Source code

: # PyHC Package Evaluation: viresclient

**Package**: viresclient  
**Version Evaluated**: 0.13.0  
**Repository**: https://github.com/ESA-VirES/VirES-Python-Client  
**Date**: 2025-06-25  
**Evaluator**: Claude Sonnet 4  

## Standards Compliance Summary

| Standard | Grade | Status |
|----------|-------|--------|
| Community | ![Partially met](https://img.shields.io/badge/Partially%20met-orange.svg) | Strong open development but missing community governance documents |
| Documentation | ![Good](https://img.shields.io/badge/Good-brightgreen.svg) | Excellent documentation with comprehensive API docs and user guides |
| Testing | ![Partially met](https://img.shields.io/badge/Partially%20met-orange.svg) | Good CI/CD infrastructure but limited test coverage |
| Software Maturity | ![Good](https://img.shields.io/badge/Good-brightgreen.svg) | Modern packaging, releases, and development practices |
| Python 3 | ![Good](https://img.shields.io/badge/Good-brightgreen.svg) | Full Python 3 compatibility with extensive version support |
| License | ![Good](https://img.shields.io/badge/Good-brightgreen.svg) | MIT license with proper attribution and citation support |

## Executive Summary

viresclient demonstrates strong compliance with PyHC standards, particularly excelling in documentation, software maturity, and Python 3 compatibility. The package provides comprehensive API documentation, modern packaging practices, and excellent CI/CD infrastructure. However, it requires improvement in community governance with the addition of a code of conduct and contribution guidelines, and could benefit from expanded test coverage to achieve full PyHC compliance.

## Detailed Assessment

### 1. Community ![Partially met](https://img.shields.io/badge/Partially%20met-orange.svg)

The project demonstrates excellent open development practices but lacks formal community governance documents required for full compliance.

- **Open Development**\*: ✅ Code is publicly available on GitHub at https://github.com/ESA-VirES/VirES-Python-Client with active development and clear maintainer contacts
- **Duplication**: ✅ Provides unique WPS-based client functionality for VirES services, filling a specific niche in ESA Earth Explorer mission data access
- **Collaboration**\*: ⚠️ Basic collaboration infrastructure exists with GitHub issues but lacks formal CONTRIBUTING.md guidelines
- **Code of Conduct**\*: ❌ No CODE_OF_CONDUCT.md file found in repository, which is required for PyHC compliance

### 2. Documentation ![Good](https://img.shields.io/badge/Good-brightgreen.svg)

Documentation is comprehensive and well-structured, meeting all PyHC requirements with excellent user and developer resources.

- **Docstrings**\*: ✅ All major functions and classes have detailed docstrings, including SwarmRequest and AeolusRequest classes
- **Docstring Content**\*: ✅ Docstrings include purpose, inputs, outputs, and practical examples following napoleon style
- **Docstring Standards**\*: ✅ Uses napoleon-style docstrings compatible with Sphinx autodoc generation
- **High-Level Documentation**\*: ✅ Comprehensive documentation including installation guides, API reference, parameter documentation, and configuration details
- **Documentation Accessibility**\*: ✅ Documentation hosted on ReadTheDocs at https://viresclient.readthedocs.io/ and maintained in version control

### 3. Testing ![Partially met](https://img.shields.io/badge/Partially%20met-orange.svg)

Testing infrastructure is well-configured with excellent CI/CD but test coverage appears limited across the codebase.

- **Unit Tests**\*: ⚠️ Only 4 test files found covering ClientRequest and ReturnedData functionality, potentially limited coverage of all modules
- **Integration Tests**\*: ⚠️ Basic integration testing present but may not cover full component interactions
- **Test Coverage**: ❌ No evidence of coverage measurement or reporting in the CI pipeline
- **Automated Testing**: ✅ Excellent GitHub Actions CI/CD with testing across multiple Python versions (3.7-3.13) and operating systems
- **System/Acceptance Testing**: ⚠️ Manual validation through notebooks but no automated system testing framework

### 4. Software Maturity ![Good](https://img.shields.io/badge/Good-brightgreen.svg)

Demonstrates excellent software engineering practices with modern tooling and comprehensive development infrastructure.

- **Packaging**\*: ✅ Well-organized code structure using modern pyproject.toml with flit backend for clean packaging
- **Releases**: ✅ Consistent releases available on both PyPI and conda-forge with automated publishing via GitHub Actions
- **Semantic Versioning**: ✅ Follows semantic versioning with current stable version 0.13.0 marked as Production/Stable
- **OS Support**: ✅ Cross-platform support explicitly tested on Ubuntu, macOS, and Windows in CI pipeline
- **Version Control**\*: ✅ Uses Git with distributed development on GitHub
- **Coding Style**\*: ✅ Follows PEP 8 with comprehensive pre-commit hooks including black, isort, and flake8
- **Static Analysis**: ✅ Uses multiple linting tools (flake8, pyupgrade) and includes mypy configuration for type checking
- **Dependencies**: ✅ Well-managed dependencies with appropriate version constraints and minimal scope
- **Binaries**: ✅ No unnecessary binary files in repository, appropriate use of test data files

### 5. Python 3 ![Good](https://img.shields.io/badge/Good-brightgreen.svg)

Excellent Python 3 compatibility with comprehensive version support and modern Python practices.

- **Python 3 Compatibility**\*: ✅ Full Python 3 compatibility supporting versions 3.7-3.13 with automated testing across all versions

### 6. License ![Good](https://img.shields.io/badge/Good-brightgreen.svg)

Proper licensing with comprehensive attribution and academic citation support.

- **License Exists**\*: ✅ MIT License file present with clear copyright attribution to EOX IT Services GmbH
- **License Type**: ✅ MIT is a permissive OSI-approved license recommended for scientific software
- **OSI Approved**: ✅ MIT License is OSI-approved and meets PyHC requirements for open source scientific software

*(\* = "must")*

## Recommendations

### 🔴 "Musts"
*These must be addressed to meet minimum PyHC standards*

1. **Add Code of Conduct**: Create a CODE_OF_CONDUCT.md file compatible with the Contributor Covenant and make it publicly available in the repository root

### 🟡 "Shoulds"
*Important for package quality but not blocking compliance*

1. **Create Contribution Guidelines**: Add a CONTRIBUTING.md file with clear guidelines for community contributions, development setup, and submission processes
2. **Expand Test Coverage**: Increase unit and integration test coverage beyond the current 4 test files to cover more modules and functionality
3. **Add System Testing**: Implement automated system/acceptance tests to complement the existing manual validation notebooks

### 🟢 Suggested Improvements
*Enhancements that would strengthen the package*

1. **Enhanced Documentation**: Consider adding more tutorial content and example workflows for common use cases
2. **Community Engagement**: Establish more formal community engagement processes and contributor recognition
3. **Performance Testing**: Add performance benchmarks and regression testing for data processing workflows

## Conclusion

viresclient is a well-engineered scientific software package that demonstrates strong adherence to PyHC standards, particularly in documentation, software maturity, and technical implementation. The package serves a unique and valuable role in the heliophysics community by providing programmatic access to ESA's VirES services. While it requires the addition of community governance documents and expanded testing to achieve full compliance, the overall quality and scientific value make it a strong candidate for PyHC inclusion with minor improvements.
-----
What you have to do =
From the line containing "3. **Performance Testing**: Add" down to the line containing "## Conclusion" in the material above, reproduce every line exactly, including the two end lines.

Solution below =
3. **Performance Testing**: Add performance benchmarks and regression testing for data processing workflows

## Conclusion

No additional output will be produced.